4.  Benedetto Croce ha scritto la voce Vico, Giovanni Battista, per l’ Encyclopaedia of the Social Sciences, vol. 15, pp. 249/250. È fatto esplicito richiamo al ciclo che finisce con l'indebolimento, la corruzione e che poi riprende una nuova vita: «He was absorbed in the contemplation of the spiritual cycle in history; emergence from the bestial into the barbarian age, subsequent spiritual refinement through intellect and custom, the transition to the era of humanity, gradual enfeeblement in vital energy, corruptìon and relapse and then the resumption of the cycle».

 

 Nel Dictionary of Philosophy edito a Mosca nel 1967 a cura di M. Rosenthal e P. Yudin alla voce Sociology (p. 240) è rilevato l'apporto di Ibn Khaldùn e di Machiavelli contro la visione teologica della storia e della società. Peraltro l'inizio delle dottrine sociologiche lo si fa risalire a Mo-Tzù, Democrito, Platone, Aristotele, Epicureo e Lucrezio.

 

 Confesso di non aver mai sentito parlare di Mo-Tzù ed è stata per me una piacevole scoperta. Nacque nel 479 e morì nel 381 prima di Cristo. Il Dizionario biografico degli autori di Bompiani al vol. II, pp. 811-812 scrive: «Forse la figura più nobile fra tutti i pensatori cinesi, apostolo di carità... fu trascurato da innumeri generazioni, dominate quasi sempre dal confuciane­simo. Riscoperto in questi ultimi tempi, è apparso invece come un genio.,. È anche il pensatore che, sia per la dottrina sia per la vita pratica, si avvicina a Cristo».

 

Come si vede, siamo in presenza di un'altra Cenerentola della storia. Le sue idee fu­rono raccolte dai suoi discepoli in un volume che porta il nome del Maestro.
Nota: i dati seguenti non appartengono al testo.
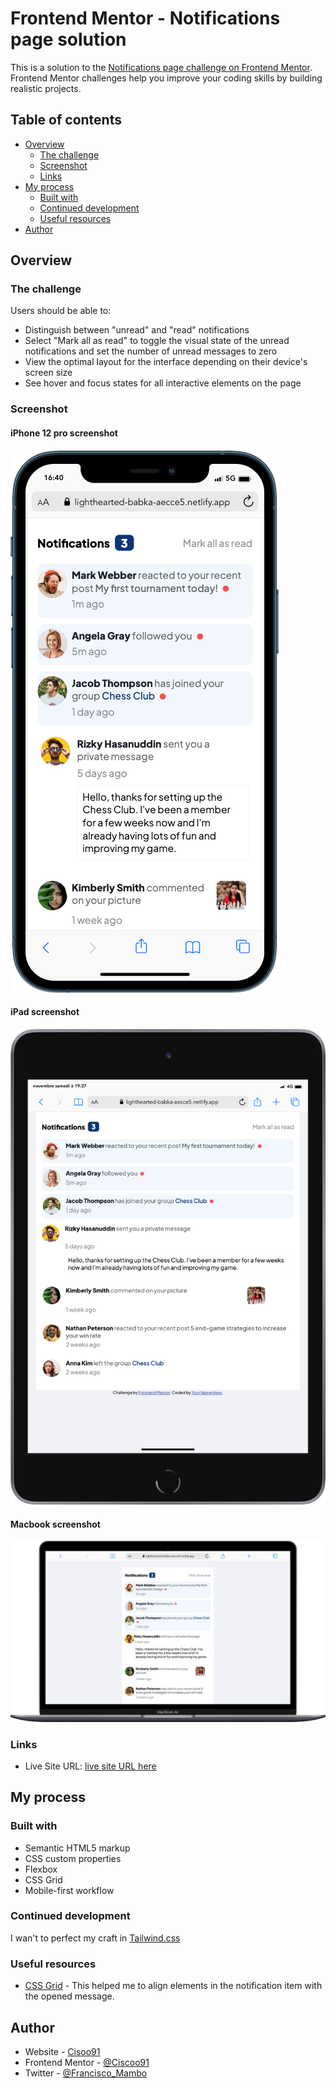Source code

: # Frontend Mentor - Notifications page solution

This is a solution to the [Notifications page challenge on Frontend Mentor](https://www.frontendmentor.io/challenges/notifications-page-DqK5QAmKbC). Frontend Mentor challenges help you improve your coding skills by building realistic projects.

## Table of contents

- [Overview](#overview)
  - [The challenge](#the-challenge)
  - [Screenshot](#screenshot)
  - [Links](#links)
- [My process](#my-process)
  - [Built with](#built-with)
  - [Continued development](#continued-development)
  - [Useful resources](#useful-resources)
- [Author](#author)

## Overview

### The challenge

Users should be able to:

- Distinguish between "unread" and "read" notifications
- Select "Mark all as read" to toggle the visual state of the unread notifications and set the number of unread messages to zero
- View the optimal layout for the interface depending on their device's screen size
- See hover and focus states for all interactive elements on the page

### Screenshot

#### iPhone 12 pro screenshot

![image](assets/images/mobile-screen.png)

#### iPad screenshot

![image](assets/images/ipad-screen.png)

#### Macbook screenshot

![image](assets/images/macbook-screen.png)

### Links

- Live Site URL: [live site URL here](https://lighthearted-babka-aecce5.netlify.app/)

## My process

### Built with

- Semantic HTML5 markup
- CSS custom properties
- Flexbox
- CSS Grid
- Mobile-first workflow

### Continued development

I wan't to perfect my craft in [Tailwind.css](https://tailwindcss.com/)

### Useful resources

- [CSS Grid](https://css-tricks.com/snippets/css/complete-guide-grid/) - This helped me to align elements in the notification item with the opened message.

## Author

- Website - [Cisoo91](https://www.your-site.com)
- Frontend Mentor - [@Ciscoo91](https://www.frontendmentor.io/profile/Ciscoo91)
- Twitter - [@Francisco_Mambo](https://twitter.com/Francisco_Mambo)

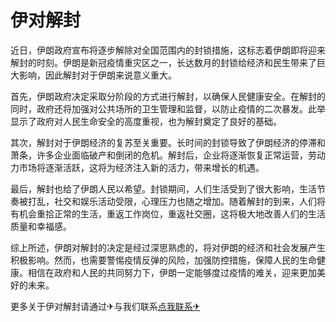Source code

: # 伊对解封

近日，伊朗政府宣布将逐步解除对全国范围内的封锁措施，这标志着伊朗即将迎来解封的时刻。伊朗是新冠疫情重灾区之一，长达数月的封锁给经济和民生带来了巨大影响，因此解封对于伊朗来说意义重大。

首先，伊朗政府决定采取分阶段的方式进行解封，以确保人民健康安全。在解封的同时，政府还将加强对公共场所的卫生管理和监督，以防止疫情的二次暴发。此举显示了政府对人民生命安全的高度重视，也为解封奠定了良好的基础。

其次，解封对于伊朗经济的复苏至关重要。长时间的封锁导致了伊朗经济的停滞和萧条，许多企业面临破产和倒闭的危机。解封后，企业将逐渐恢复正常运营，劳动力市场将逐渐活跃，这将为经济注入新的活力，带来增长的机遇。

最后，解封也给了伊朗人民以希望。封锁期间，人们生活受到了很大影响，生活节奏被打乱，社交和娱乐活动受限，心理压力也随之增加。随着解封的到来，人们将有机会重拾正常的生活，重返工作岗位，重返社交圈，这将极大地改善人们的生活质量和幸福感。

综上所述，伊朗对解封的决定是经过深思熟虑的，将对伊朗的经济和社会发展产生积极影响。然而，也需要警惕疫情反弹的风险，加强防控措施，保障人民的生命健康。相信在政府和人民的共同努力下，伊朗一定能够度过疫情的难关，迎来更加美好的未来。

更多关于伊对解封请通过✈与我们联系[点我联系✈](https://app.k02.cc)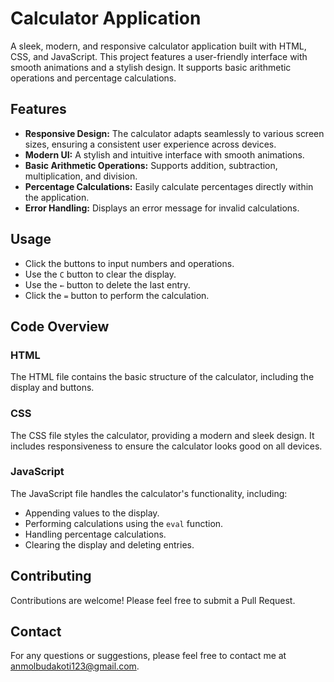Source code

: # Calculator Application

A sleek, modern, and responsive calculator application built with HTML, CSS, and JavaScript. This project features a user-friendly interface with smooth animations and a stylish design. It supports basic arithmetic operations and percentage calculations.

## Features

- **Responsive Design:** The calculator adapts seamlessly to various screen sizes, ensuring a consistent user experience across devices.
- **Modern UI:** A stylish and intuitive interface with smooth animations.
- **Basic Arithmetic Operations:** Supports addition, subtraction, multiplication, and division.
- **Percentage Calculations:** Easily calculate percentages directly within the application.
- **Error Handling:** Displays an error message for invalid calculations.

## Usage

- Click the buttons to input numbers and operations.
- Use the `C` button to clear the display.
- Use the `←` button to delete the last entry.
- Click the `=` button to perform the calculation.

## Code Overview

### HTML

The HTML file contains the basic structure of the calculator, including the display and buttons.

### CSS

The CSS file styles the calculator, providing a modern and sleek design. It includes responsiveness to ensure the calculator looks good on all devices.

### JavaScript

The JavaScript file handles the calculator's functionality, including:
- Appending values to the display.
- Performing calculations using the `eval` function.
- Handling percentage calculations.
- Clearing the display and deleting entries.

## Contributing

Contributions are welcome! Please feel free to submit a Pull Request.

## Contact

For any questions or suggestions, please feel free to contact me at [anmolbudakoti123@gmail.com](mailto:anmolbudakoti123@gmail.com).
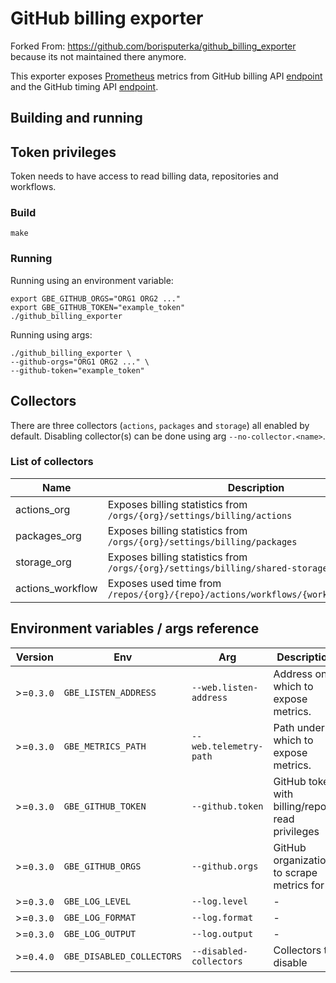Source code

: # GitHub billing exporter

Forked From: https://github.com/borisputerka/github_billing_exporter because its not maintained there anymore.

This exporter exposes [Prometheus](https://prometheus.io/) metrics from GitHub billing API [endpoint](https://docs.github.com/en/free-pro-team@latest/rest/reference/billing) and the GitHub timing API [endpoint](https://docs.github.com/en/rest/reference/actions#get-workflow-usage).

## Building and running

## Token privileges

Token needs to have access to read billing data, repositories and workflows.

### Build

    make

### Running

Running using an environment variable:

    export GBE_GITHUB_ORGS="ORG1 ORG2 ..."
    export GBE_GITHUB_TOKEN="example_token"
    ./github_billing_exporter

Running using args:

    ./github_billing_exporter \
    --github-orgs="ORG1 ORG2 ..." \
    --github-token="example_token"

## Collectors

There are three collectors (`actions`, `packages` and `storage`) all enabled by default. Disabling collector(s) can be done using arg `--no-collector.<name>`.

### List of collectors

Name	          | Description									                                        | Enabled
------------------|-------------------------------------------------------------------------------------|--------
actions_org       | Exposes billing statistics from `/orgs/{org}/settings/billing/actions`	            | `true`
packages_org      | Exposes billing statistics from `/orgs/{org}/settings/billing/packages`	            | `true`
storage_org       | Exposes billing statistics from `/orgs/{org}/settings/billing/shared-storage`       | `true`
actions_workflow  | Exposes used time from `/repos/{org}/{repo}/actions/workflows/{workflow_id}/timing` | `true`

## Environment variables / args reference

Version    | Env		               | Arg		             | Description			                	       | Default
-----------|---------------------------|-------------------------|-------------------------------------------------|---------
\>=`0.3.0` | `GBE_LISTEN_ADDRESS`      | `--web.listen-address`  | Address on which to expose metrics.             | `:9776`
\>=`0.3.0` | `GBE_METRICS_PATH`	       | `--web.telemetry-path`  | Path under which to expose metrics.             | `/metrics`
\>=`0.3.0` | `GBE_GITHUB_TOKEN`        | `--github.token`	     | GitHub token with billing/repo read privileges  | `""`
\>=`0.3.0` | `GBE_GITHUB_ORGS`	       | `--github.orgs`	     | GitHub organizations to scrape metrics for      | `""`
\>=`0.3.0` | `GBE_LOG_LEVEL`           | `--log.level`	         | -                                               | `"info"`
\>=`0.3.0` | `GBE_LOG_FORMAT`          | `--log.format`	         | -                                               | `"logfmt"`
\>=`0.3.0` | `GBE_LOG_OUTPUT`          | `--log.output`	         | -                                               | `"stdout"`
\>=`0.4.0` | `GBE_DISABLED_COLLECTORS` | `--disabled-collectors` | Collectors to disable			               | `""`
Dopo ben duemila anni è riapparso ad opera di Pi Yuan nel 1783.

 Bisogna attendere un altro se­colo per un commentario a cura di Sun I-jang.

 

Nota aggiuntiva:

 

Il presente articolo è pubblicato negli Atti del 2° Convegno Internazionale sulle Coste del Mediterraneo, a cura di Massimo Rosi e Ferdinando Jannuzzi (Giannini,Napoli 2002)

Il Convegno era stato organizzato dall’Osservatorio Internazionale sulle Coste del Mediterraneo – Università degli Studi di Napoli Federico II – e dal Servizio di Ricerca e Sperimentazione sull’Ambiente del C.N.R.

Contiene anche una mia traduzione parziale dell’opera di Mohamed Talbi, citata nel testo.

L’articolo è stato inoltre pubblicato sull’Esopo, N.95-96, Milano 2003.

C’è anche una versione francese col titolo "Ibn Khaldùn, le Précurseur, une gloire universelle per il Convegno sull’économie du Savoir au Maghreb". Detto Convegno si sarebbe dovuto svolgere il 16-18 aprile 2002 in Marocco, ma non ebbe luogo per motivi politici.